Events I support tend to be folk/acoustic in nature, although I also like to watch some of the older local rock bands. While I try to cover a wider range than just my own tastes on this blog, there is a lot I simply don't know much about. For instance, there is a whole scene of young bands who stylistically range from punk to heavy metal; Martin Hovden often writes about them in the local papers. There are two jazz clubs - links to both on the right - one of which I have occasionally supported in the past. Our biggest local venue is the Southport Theatre where bigger name performers are presented, although gone are the days when they could afford to put on artists at the height of their fame such as Manfred Mann's Earth Band, Kim Wilde, Black Sabbath (supported by Van Halen), Daryl Hall and John Oates, Justin Hayward and John Lodge (from the Moody Blues), Nancy Griffith, Harry Chapin or Marvin Gaye - all of whom I've seen at there. Ones I regretted missing included the Crusaders with Randy Crawford and Tina Turner on her comeback tour. Nowadays the Southport Theatre has of necessity to be more modest in its ambitions, but that's not unique to Southport. I remember getting tickets to see Eric Clapton at the Empire Theatre in Liverpool in the late 1970s; there was no mad rush on the reasonably-priced tickets. Today he'd appear only at a big arena with extremely costly tickets selling out in a day. Big name gigs have become a massive business, and if big theatres in a city can't compete, what chance has Southport got?

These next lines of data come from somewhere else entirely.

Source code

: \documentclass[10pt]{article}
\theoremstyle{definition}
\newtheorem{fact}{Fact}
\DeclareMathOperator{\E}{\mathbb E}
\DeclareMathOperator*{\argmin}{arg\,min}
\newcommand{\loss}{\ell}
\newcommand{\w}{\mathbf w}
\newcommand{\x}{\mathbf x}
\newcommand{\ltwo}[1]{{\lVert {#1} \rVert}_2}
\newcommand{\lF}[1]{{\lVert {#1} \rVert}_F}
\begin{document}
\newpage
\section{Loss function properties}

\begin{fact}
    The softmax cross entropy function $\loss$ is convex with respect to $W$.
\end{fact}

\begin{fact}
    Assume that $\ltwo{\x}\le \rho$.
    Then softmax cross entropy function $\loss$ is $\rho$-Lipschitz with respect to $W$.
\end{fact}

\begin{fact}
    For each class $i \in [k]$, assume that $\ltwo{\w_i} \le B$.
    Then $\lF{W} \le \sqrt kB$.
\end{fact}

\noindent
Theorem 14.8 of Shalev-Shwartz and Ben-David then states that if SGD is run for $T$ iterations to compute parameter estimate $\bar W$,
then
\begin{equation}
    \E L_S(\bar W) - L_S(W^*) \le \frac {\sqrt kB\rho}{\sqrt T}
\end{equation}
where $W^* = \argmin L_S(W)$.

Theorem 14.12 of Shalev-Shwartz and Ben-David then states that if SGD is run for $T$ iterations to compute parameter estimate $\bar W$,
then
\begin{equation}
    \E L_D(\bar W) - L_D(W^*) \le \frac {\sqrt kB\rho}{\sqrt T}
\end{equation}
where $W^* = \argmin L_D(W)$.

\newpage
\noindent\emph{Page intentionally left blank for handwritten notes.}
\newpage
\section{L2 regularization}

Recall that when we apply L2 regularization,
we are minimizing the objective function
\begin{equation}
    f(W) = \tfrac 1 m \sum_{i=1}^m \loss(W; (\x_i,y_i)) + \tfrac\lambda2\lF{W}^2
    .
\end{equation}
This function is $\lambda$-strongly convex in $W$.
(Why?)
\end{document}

The fact that Southport can't stage the big names in pop and rock doesn't mean that nothing is happening. Things are going on all the time, from smaller scale acts, tribute bands and oldies tours at the bigger venues through to local performers in pubs. Sometimes it mightn't be to your taste, and sometimes, to be honest, it may not be that good; the important thing is not to let a bad experience make you retreat into your living room, never to venture out again. If you had one bad meal out, would you say "I'm never eating out again"?
With the arts centre reopening as the Atkinson soon (see my post of a couple of days ago), even more decent live music will be available, and it's not just going to be folk/acoustic in nature. You won't see Cheryl Cole, but then why would you want to? If I wanted to see miming, I'd go to watch a proper mime artist.
If you're not that keen on live music, fair enough, but if you are, don't complain (at least, not to me) that there's nothing going on.
Late news: I've just heard about a new open mike night on Wednesdays at Reuters on Hoghton Street, which I'm told is now also a real ale venue. I'll find out more and write a separate post.